Che spessore di PVC scegliere per coprire i pallet all’esterno?

Per pallet esposti all’esterno in modo prolungato si consiglia un PVC con grammatura minima di 650 g/m², abbinato a un trattamento anti-UV. Per usi temporanei o in magazzino coperto, è sufficiente una grammatura tra 400 e 500 g/m².

Si possono personalizzare i teli copripallet con il logo aziendale?

Sì. I teli in PVC per pallet possono essere realizzati nei colori aziendali e con stampa del logo. È possibile aggiungere tasche portadocumenti, finestre trasparenti per etichette e occhielli rinforzati in posizioni specifiche. La personalizzazione rafforza l’immagine aziendale nelle aree di carico e scarico.

I teli in PVC proteggono i pallet anche durante il trasporto su camion?

Sì, a condizione di scegliere un PVC con adeguata resistenza all’abrasione e alle vibrazioni, dotato di un sistema di fissaggio efficace (occhielli, cinghie o passanti). Per il trasporto su strada è importante anche la resistenza al vento e la stabilità del sistema di chiusura sui lati del mezzo.
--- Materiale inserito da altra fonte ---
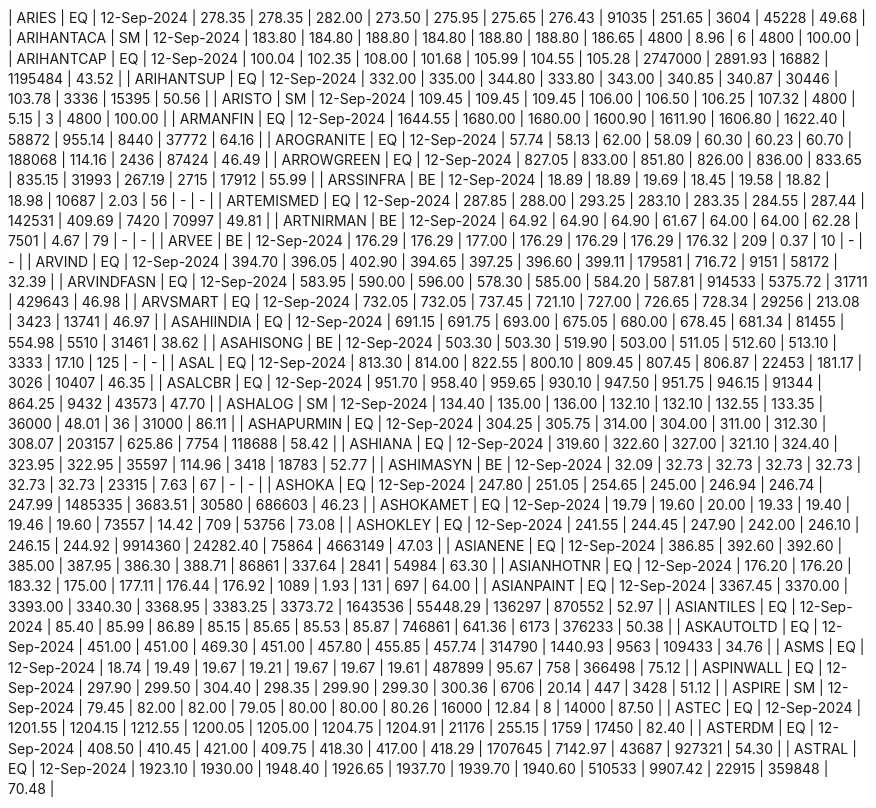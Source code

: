 | ARIES | EQ | 12-Sep-2024 | 278.35 | 278.35 | 282.00 | 273.50 | 275.95 | 275.65 | 276.43 | 91035 | 251.65 | 3604 | 45228 | 49.68 |
| ARIHANTACA | SM | 12-Sep-2024 | 183.80 | 184.80 | 188.80 | 184.80 | 188.80 | 188.80 | 186.65 | 4800 | 8.96 | 6 | 4800 | 100.00 |
| ARIHANTCAP | EQ | 12-Sep-2024 | 100.04 | 102.35 | 108.00 | 101.68 | 105.99 | 104.55 | 105.28 | 2747000 | 2891.93 | 16882 | 1195484 | 43.52 |
| ARIHANTSUP | EQ | 12-Sep-2024 | 332.00 | 335.00 | 344.80 | 333.80 | 343.00 | 340.85 | 340.87 | 30446 | 103.78 | 3336 | 15395 | 50.56 |
| ARISTO | SM | 12-Sep-2024 | 109.45 | 109.45 | 109.45 | 106.00 | 106.50 | 106.25 | 107.32 | 4800 | 5.15 | 3 | 4800 | 100.00 |
| ARMANFIN | EQ | 12-Sep-2024 | 1644.55 | 1680.00 | 1680.00 | 1600.90 | 1611.90 | 1606.80 | 1622.40 | 58872 | 955.14 | 8440 | 37772 | 64.16 |
| AROGRANITE | EQ | 12-Sep-2024 | 57.74 | 58.13 | 62.00 | 58.09 | 60.30 | 60.23 | 60.70 | 188068 | 114.16 | 2436 | 87424 | 46.49 |
| ARROWGREEN | EQ | 12-Sep-2024 | 827.05 | 833.00 | 851.80 | 826.00 | 836.00 | 833.65 | 835.15 | 31993 | 267.19 | 2715 | 17912 | 55.99 |
| ARSSINFRA | BE | 12-Sep-2024 | 18.89 | 18.89 | 19.69 | 18.45 | 19.58 | 18.82 | 18.98 | 10687 | 2.03 | 56 | - | - |
| ARTEMISMED | EQ | 12-Sep-2024 | 287.85 | 288.00 | 293.25 | 283.10 | 283.35 | 284.55 | 287.44 | 142531 | 409.69 | 7420 | 70997 | 49.81 |
| ARTNIRMAN | BE | 12-Sep-2024 | 64.92 | 64.90 | 64.90 | 61.67 | 64.00 | 64.00 | 62.28 | 7501 | 4.67 | 79 | - | - |
| ARVEE | BE | 12-Sep-2024 | 176.29 | 176.29 | 177.00 | 176.29 | 176.29 | 176.29 | 176.32 | 209 | 0.37 | 10 | - | - |
| ARVIND | EQ | 12-Sep-2024 | 394.70 | 396.05 | 402.90 | 394.65 | 397.25 | 396.60 | 399.11 | 179581 | 716.72 | 9151 | 58172 | 32.39 |
| ARVINDFASN | EQ | 12-Sep-2024 | 583.95 | 590.00 | 596.00 | 578.30 | 585.00 | 584.20 | 587.81 | 914533 | 5375.72 | 31711 | 429643 | 46.98 |
| ARVSMART | EQ | 12-Sep-2024 | 732.05 | 732.05 | 737.45 | 721.10 | 727.00 | 726.65 | 728.34 | 29256 | 213.08 | 3423 | 13741 | 46.97 |
| ASAHIINDIA | EQ | 12-Sep-2024 | 691.15 | 691.75 | 693.00 | 675.05 | 680.00 | 678.45 | 681.34 | 81455 | 554.98 | 5510 | 31461 | 38.62 |
| ASAHISONG | BE | 12-Sep-2024 | 503.30 | 503.30 | 519.90 | 503.00 | 511.05 | 512.60 | 513.10 | 3333 | 17.10 | 125 | - | - |
| ASAL | EQ | 12-Sep-2024 | 813.30 | 814.00 | 822.55 | 800.10 | 809.45 | 807.45 | 806.87 | 22453 | 181.17 | 3026 | 10407 | 46.35 |
| ASALCBR | EQ | 12-Sep-2024 | 951.70 | 958.40 | 959.65 | 930.10 | 947.50 | 951.75 | 946.15 | 91344 | 864.25 | 9432 | 43573 | 47.70 |
| ASHALOG | SM | 12-Sep-2024 | 134.40 | 135.00 | 136.00 | 132.10 | 132.10 | 132.55 | 133.35 | 36000 | 48.01 | 36 | 31000 | 86.11 |
| ASHAPURMIN | EQ | 12-Sep-2024 | 304.25 | 305.75 | 314.00 | 304.00 | 311.00 | 312.30 | 308.07 | 203157 | 625.86 | 7754 | 118688 | 58.42 |
| ASHIANA | EQ | 12-Sep-2024 | 319.60 | 322.60 | 327.00 | 321.10 | 324.40 | 323.95 | 322.95 | 35597 | 114.96 | 3418 | 18783 | 52.77 |
| ASHIMASYN | BE | 12-Sep-2024 | 32.09 | 32.73 | 32.73 | 32.73 | 32.73 | 32.73 | 32.73 | 23315 | 7.63 | 67 | - | - |
| ASHOKA | EQ | 12-Sep-2024 | 247.80 | 251.05 | 254.65 | 245.00 | 246.94 | 246.74 | 247.99 | 1485335 | 3683.51 | 30580 | 686603 | 46.23 |
| ASHOKAMET | EQ | 12-Sep-2024 | 19.79 | 19.60 | 20.00 | 19.33 | 19.40 | 19.46 | 19.60 | 73557 | 14.42 | 709 | 53756 | 73.08 |
| ASHOKLEY | EQ | 12-Sep-2024 | 241.55 | 244.45 | 247.90 | 242.00 | 246.10 | 246.15 | 244.92 | 9914360 | 24282.40 | 75864 | 4663149 | 47.03 |
| ASIANENE | EQ | 12-Sep-2024 | 386.85 | 392.60 | 392.60 | 385.00 | 387.95 | 386.30 | 388.71 | 86861 | 337.64 | 2841 | 54984 | 63.30 |
| ASIANHOTNR | EQ | 12-Sep-2024 | 176.20 | 176.20 | 183.32 | 175.00 | 177.11 | 176.44 | 176.92 | 1089 | 1.93 | 131 | 697 | 64.00 |
| ASIANPAINT | EQ | 12-Sep-2024 | 3367.45 | 3370.00 | 3393.00 | 3340.30 | 3368.95 | 3383.25 | 3373.72 | 1643536 | 55448.29 | 136297 | 870552 | 52.97 |
| ASIANTILES | EQ | 12-Sep-2024 | 85.40 | 85.99 | 86.89 | 85.15 | 85.65 | 85.53 | 85.87 | 746861 | 641.36 | 6173 | 376233 | 50.38 |
| ASKAUTOLTD | EQ | 12-Sep-2024 | 451.00 | 451.00 | 469.30 | 451.00 | 457.80 | 455.85 | 457.74 | 314790 | 1440.93 | 9563 | 109433 | 34.76 |
| ASMS | EQ | 12-Sep-2024 | 18.74 | 19.49 | 19.67 | 19.21 | 19.67 | 19.67 | 19.61 | 487899 | 95.67 | 758 | 366498 | 75.12 |
| ASPINWALL | EQ | 12-Sep-2024 | 297.90 | 299.50 | 304.40 | 298.35 | 299.90 | 299.30 | 300.36 | 6706 | 20.14 | 447 | 3428 | 51.12 |
| ASPIRE | SM | 12-Sep-2024 | 79.45 | 82.00 | 82.00 | 79.05 | 80.00 | 80.00 | 80.26 | 16000 | 12.84 | 8 | 14000 | 87.50 |
| ASTEC | EQ | 12-Sep-2024 | 1201.55 | 1204.15 | 1212.55 | 1200.05 | 1205.00 | 1204.75 | 1204.91 | 21176 | 255.15 | 1759 | 17450 | 82.40 |
| ASTERDM | EQ | 12-Sep-2024 | 408.50 | 410.45 | 421.00 | 409.75 | 418.30 | 417.00 | 418.29 | 1707645 | 7142.97 | 43687 | 927321 | 54.30 |
| ASTRAL | EQ | 12-Sep-2024 | 1923.10 | 1930.00 | 1948.40 | 1926.65 | 1937.70 | 1939.70 | 1940.60 | 510533 | 9907.42 | 22915 | 359848 | 70.48 |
Quanto durano i teli in PVC per pallet?

Con una grammatura adeguata e un corretto utilizzo, un telo in PVC di qualità industriale può durare da 3 a 7 anni anche in uso esterno. La durata dipende dall’esposizione ai raggi UV, dalla frequenza di movimentazione e dalla qualità del materiale base.

È possibile ordinare teli copripallet in formati non standard?

Assolutamente sì. I teli in PVC su misura vengono realizzati nelle dimensioni esatte richieste, adattandosi a bancali fuori formato, carichi alti o forme irregolari. La produzione personalizzata garantisce una copertura perfetta e nessuno spreco di materiale.

Che differenza c’è tra un telo copripallet piano e un telo a cappuccio?

Il telo copripallet piano è posizionato sulla sommità del bancale e fissato lateralmente con occhielli o cinghie. Il telo a cappuccio scende lungo i quattro lati avvolgendo il pallet completamente, offrendo una protezione superiore contro pioggia, polvere e intemperie. La scelta dipende dal livello di protezione richiesto e dalla frequenza di accesso alla merce.